#### Stored data
################
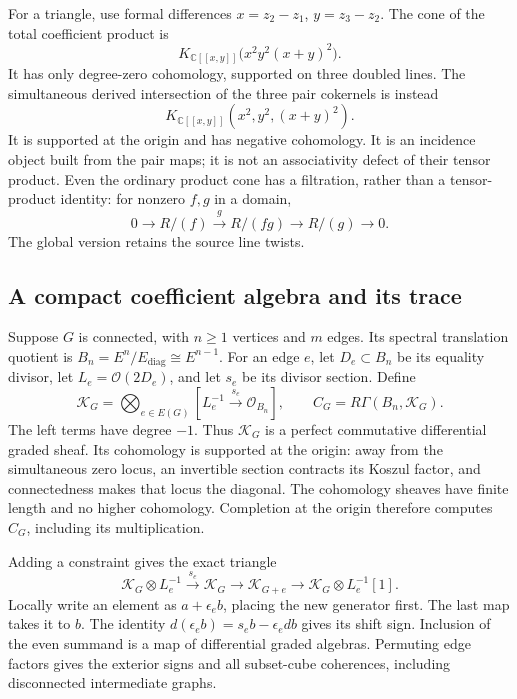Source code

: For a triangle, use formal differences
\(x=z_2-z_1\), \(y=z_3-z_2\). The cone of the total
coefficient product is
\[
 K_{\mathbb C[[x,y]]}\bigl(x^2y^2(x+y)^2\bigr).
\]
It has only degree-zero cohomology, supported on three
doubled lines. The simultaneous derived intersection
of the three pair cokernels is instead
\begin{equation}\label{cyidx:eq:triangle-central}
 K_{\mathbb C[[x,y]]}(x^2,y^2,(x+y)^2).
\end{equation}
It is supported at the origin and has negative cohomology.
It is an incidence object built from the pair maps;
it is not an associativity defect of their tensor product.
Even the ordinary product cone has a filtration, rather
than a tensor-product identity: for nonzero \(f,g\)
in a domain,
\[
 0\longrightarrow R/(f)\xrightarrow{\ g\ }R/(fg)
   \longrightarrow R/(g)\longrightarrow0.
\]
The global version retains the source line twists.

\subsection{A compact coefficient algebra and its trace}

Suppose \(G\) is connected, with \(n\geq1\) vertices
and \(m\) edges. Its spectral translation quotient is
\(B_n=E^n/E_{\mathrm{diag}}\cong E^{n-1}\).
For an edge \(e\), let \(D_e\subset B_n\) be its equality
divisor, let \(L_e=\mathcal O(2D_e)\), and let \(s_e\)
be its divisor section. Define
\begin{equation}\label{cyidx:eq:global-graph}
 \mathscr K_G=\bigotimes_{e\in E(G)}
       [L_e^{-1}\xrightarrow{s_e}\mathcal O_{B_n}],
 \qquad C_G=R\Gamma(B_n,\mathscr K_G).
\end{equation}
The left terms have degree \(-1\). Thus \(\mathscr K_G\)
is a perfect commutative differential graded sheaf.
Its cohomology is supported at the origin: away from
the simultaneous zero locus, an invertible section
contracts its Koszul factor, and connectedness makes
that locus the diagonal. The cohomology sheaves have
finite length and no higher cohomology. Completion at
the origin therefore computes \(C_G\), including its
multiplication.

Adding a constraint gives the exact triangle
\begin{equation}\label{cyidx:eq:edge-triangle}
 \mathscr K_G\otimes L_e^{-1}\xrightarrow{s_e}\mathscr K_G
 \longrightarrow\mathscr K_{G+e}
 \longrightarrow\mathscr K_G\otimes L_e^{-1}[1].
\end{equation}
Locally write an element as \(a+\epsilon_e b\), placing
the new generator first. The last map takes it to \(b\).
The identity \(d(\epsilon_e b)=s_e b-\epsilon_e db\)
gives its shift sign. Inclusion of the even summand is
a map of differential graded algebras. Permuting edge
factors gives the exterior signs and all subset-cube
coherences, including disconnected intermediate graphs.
################
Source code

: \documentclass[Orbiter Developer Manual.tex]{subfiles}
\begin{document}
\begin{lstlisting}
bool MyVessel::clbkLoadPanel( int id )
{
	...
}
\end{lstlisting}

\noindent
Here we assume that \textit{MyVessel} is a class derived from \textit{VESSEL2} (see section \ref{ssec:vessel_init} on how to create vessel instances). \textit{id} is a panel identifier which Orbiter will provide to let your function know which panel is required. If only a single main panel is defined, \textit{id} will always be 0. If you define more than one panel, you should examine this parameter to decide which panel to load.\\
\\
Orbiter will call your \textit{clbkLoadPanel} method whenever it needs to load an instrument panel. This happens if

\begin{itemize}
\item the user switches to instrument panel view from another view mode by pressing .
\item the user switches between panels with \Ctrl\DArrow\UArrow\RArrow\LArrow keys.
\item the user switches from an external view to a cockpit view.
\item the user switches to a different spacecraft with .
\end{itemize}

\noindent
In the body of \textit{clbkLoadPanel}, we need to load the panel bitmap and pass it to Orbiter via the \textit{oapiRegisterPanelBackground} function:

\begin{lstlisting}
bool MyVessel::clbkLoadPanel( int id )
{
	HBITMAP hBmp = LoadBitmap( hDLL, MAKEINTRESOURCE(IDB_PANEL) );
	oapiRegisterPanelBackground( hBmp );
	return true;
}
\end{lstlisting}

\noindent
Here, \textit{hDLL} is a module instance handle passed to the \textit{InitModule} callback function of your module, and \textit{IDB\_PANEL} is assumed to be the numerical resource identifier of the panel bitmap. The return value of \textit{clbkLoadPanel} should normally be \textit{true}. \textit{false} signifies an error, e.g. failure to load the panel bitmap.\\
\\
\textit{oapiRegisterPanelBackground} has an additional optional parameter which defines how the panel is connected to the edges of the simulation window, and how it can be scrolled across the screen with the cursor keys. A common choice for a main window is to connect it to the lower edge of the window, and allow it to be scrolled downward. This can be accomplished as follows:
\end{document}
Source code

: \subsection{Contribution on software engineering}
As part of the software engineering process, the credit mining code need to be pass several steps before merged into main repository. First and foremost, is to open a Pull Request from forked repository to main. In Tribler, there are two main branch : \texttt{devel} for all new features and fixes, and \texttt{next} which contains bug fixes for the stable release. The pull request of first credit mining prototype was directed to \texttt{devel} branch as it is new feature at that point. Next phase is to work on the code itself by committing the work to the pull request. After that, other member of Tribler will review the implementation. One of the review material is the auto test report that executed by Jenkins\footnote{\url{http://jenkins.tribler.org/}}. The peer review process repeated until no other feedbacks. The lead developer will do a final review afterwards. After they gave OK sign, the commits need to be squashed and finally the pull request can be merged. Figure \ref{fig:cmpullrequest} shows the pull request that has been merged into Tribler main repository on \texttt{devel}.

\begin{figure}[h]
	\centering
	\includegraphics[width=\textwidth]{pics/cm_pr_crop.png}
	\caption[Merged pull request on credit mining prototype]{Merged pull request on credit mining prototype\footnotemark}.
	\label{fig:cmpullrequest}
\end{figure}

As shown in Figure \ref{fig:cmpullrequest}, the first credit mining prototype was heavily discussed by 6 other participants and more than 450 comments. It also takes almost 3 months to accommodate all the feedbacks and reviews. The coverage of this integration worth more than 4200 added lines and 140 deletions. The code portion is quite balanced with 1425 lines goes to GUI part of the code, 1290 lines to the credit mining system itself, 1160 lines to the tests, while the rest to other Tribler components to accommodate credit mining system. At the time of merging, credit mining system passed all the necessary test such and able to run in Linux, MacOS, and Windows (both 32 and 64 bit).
################
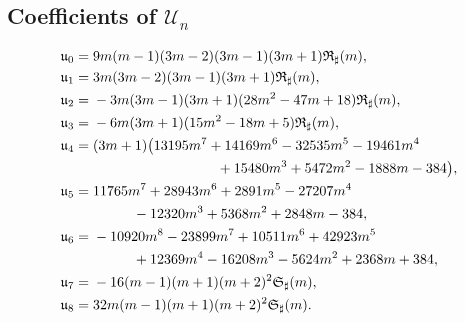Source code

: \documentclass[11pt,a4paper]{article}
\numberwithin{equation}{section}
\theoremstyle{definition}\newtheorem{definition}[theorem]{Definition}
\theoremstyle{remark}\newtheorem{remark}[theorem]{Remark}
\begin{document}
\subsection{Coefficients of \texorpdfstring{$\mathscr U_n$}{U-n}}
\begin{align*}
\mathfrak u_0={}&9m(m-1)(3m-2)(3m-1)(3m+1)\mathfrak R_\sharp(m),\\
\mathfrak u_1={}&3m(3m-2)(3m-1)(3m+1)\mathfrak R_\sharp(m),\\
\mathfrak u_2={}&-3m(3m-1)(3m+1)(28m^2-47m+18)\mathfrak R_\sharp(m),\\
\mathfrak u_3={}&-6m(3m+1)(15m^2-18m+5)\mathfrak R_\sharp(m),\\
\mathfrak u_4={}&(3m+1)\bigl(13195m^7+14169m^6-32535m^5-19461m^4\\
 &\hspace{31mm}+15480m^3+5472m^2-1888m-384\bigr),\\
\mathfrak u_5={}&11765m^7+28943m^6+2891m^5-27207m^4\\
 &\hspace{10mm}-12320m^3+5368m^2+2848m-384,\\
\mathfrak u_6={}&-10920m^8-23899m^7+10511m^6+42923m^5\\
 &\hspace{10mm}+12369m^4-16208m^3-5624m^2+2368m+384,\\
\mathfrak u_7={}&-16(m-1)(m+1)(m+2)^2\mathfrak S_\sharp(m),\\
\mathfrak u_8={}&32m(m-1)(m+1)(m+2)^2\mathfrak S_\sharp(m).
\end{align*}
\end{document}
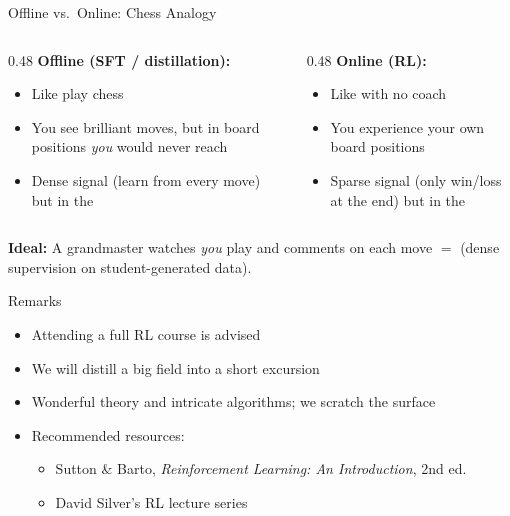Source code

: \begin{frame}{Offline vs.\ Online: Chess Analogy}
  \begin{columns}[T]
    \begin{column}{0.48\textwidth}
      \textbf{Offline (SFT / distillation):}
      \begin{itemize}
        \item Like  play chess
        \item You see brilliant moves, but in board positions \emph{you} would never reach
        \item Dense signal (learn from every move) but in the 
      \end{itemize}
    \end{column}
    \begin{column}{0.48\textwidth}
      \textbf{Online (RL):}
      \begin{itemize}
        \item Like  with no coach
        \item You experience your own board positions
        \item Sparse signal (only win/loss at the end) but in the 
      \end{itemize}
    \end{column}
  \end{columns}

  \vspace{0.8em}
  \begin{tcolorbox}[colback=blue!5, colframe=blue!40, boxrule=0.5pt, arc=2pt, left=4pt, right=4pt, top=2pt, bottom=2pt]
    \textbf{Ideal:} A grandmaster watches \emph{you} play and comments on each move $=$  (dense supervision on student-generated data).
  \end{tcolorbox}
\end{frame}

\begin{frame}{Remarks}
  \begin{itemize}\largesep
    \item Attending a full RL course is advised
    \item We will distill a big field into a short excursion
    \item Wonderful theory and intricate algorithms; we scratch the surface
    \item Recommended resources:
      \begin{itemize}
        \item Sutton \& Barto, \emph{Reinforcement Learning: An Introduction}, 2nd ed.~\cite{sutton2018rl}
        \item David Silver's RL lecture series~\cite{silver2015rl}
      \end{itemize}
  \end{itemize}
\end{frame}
################
#### Task brief
Show every line of the data that includes the string "Orbiter".

#### The answer
: \documentclass[Orbiter Developer Manual.tex]{subfiles}
Here we assume that \textit{MyVessel} is a class derived from \textit{VESSEL2} (see section \ref{ssec:vessel_init} on how to create vessel instances). \textit{id} is a panel identifier which Orbiter will provide to let your function know which panel is required. If only a single main panel is defined, \textit{id} will always be 0. If you define more than one panel, you should examine this parameter to decide which panel to load.\\
Orbiter will call your \textit{clbkLoadPanel} method whenever it needs to load an instrument panel. This happens if
In the body of \textit{clbkLoadPanel}, we need to load the panel bitmap and pass it to Orbiter via the \textit{oapiRegisterPanelBackground} function:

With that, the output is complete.